It’s too early in the game to tell how this will play out, but there’s growing evidence supporting the notion that when corporations hire a NewLaw firm to fulfill a function previously served by in-house counsel, rather than dismiss those beached lawyers they prefer to give them more interesting and sophisticated work. (We have seen this happen at HSBC and at Vodafone where Riverview Law’s “Kim” process optimization tools freed in-house lawyers from roles supporting front line customer service.)
Let me hasten to add that we’ve seen counterexamples as well, famously with GE letting (forcing) 600 of its in-house tax department staff, including senior-level lawyers and accountants, relocate to PwC under a five-year contract to continue servicing GE’s tax needs, but while also being free to work for other clients of PwC.
The only sensible way to characterize the net result of this transaction, for present purposes, is as a shift of spending from in-house resources to NewLaw (PwC and the other Big Three being very solidly in the NewLaw sector).

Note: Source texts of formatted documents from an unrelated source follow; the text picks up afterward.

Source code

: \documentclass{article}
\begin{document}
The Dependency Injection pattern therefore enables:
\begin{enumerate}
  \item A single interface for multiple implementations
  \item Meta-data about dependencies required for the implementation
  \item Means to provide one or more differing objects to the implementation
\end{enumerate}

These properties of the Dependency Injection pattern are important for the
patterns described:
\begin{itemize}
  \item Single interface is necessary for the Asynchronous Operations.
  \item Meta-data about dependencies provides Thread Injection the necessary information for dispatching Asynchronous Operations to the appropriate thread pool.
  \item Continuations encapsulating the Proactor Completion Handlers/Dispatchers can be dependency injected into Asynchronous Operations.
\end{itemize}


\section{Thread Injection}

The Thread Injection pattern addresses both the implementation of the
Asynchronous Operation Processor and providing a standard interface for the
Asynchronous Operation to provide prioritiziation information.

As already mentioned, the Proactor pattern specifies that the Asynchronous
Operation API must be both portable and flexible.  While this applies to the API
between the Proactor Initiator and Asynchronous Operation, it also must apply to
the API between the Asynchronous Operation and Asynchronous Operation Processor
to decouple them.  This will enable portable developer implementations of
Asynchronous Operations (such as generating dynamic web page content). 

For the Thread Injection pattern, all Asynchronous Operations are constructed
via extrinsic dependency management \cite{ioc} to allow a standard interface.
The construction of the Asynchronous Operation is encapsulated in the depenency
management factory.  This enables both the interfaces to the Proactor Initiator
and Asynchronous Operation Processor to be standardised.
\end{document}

These kinds of deals, and there have been a handful of others, get headlines because they’re so novel. Repurposing some lawyers “upstream” when a NewLaw provider can take over their previous responsibilities happens under the radar. Although genuine data on this point is as yet nonexistent, our strong intuition is the latter movement is far more common than the GE/PwC paradigm.
Back to the NewLaw multiplier.
If we can stipulate for now that shifting spending from in-house resources directly to NewLaw is the exception rather than the rule, shifting spending from BigLaw to NewLaw happens every day, and whether it’s voluntary or at the point of a checkbook is immaterial.

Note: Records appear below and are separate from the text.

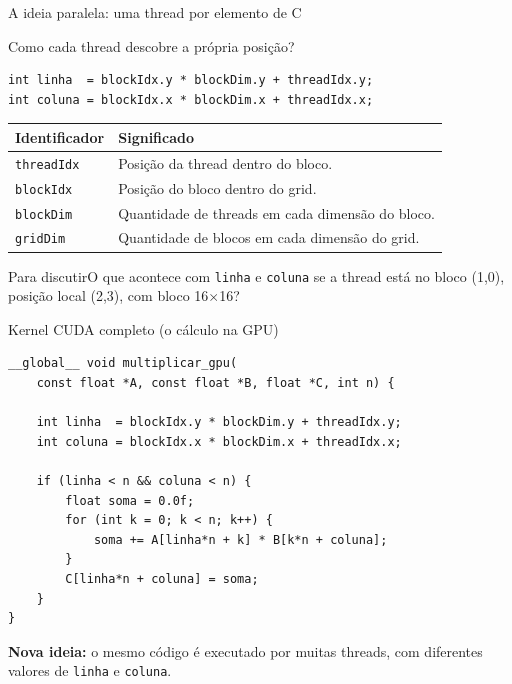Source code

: \documentclass[aspectratio=169,11pt]{beamer}
\newcommand{\pergunta}[1]{\begin{alertblock}{Para discutir}#1\end{alertblock}}
\begin{document}
\begin{frame}{A ideia paralela: uma thread por elemento de C}
\centering
{}
\end{frame}

\begin{frame}[fragile]{Como cada thread descobre a própria posição?}
\begin{lstlisting}[style=prog]
int linha  = blockIdx.y * blockDim.y + threadIdx.y;
int coluna = blockIdx.x * blockDim.x + threadIdx.x;
\end{lstlisting}
\begin{tabular}{p{.24\linewidth}p{.68\linewidth}}
\toprule
\textbf{Identificador} & \textbf{Significado}\\
\midrule
\texttt{threadIdx} & Posição da thread dentro do bloco. \\
\texttt{blockIdx} & Posição do bloco dentro do grid. \\
\texttt{blockDim} & Quantidade de threads em cada dimensão do bloco. \\
\texttt{gridDim} & Quantidade de blocos em cada dimensão do grid. \\
\bottomrule
\end{tabular}
\vspace{3mm}
\pergunta{O que acontece com \texttt{linha} e \texttt{coluna} se a thread está no bloco (1,0), posição local (2,3), com bloco 16$\times$16?}
\end{frame}

\begin{frame}[fragile]{Kernel CUDA completo (o cálculo na GPU)}
\begin{lstlisting}[style=prog]
__global__ void multiplicar_gpu(
    const float *A, const float *B, float *C, int n) {

    int linha  = blockIdx.y * blockDim.y + threadIdx.y;
    int coluna = blockIdx.x * blockDim.x + threadIdx.x;

    if (linha < n && coluna < n) {
        float soma = 0.0f;
        for (int k = 0; k < n; k++) {
            soma += A[linha*n + k] * B[k*n + coluna];
        }
        C[linha*n + coluna] = soma;
    }
}
\end{lstlisting}
\small \textbf{Nova ideia:} o mesmo código é executado por muitas threads, com diferentes valores de \texttt{linha} e \texttt{coluna}.
\end{frame}
\end{document}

I believe the great majority of NewLaw revenue represents spending shifted from BigLaw.
So finally to the multiplier itself. What size is it? 1.00? 2? 37?
Again, we lack genuine sector-wide data on this question, but I submit it’s trivial to conclude it’s > 1.00. Why? Because clients shift spending to NewLaw to….save money. Yes, there are increasingly perceived benefits of NewLaw providers in quality, consistency, reliability,, repeatability, process and cost transparency, auditability, and so on and so on, but the #1 motivation is to cut costs vis-a-vis having BigLaw dl the same work. If you believe this, which is not a “heavy lift,” as they oddly seem fond of saying in Washington, DC, then the multiplier > 1.00. QED.
How much bigger?
Based on widely available information, and with the help of conversations with knowledgeable participants in this area, it depends. It depends primarily on the exact nature of the activity being shifted from BigLaw to NewLaw. If NewLaw is being substituted on a massive document review for BigLaw partner track associates, it could easily be 10 or 12 to 1. For BigLaw contract or staff lawyers, 4 or 6 to 1. For BigLaw with a captive offshore or nearshore installation, still on the order of 2 or 3 to 1.
On the condition that this is only an estimate, subject to change, and desperately in need of solid empirical grounding in support or refutation as soon as possible, my working hypothesis is that across the board the NewLaw multiplier is ~3.00 to 1.
Simply put, for every $1.00 of revenue NewLaw gains, BigLaw loses $3.00.
Now, shall we re-run that decade-hence projection of the relative market shares of BigLaw, in-house, and NewLaw? Feel free to revert to calling it a Revenue Suck in lieu of the front-parlor suitable Multiplier.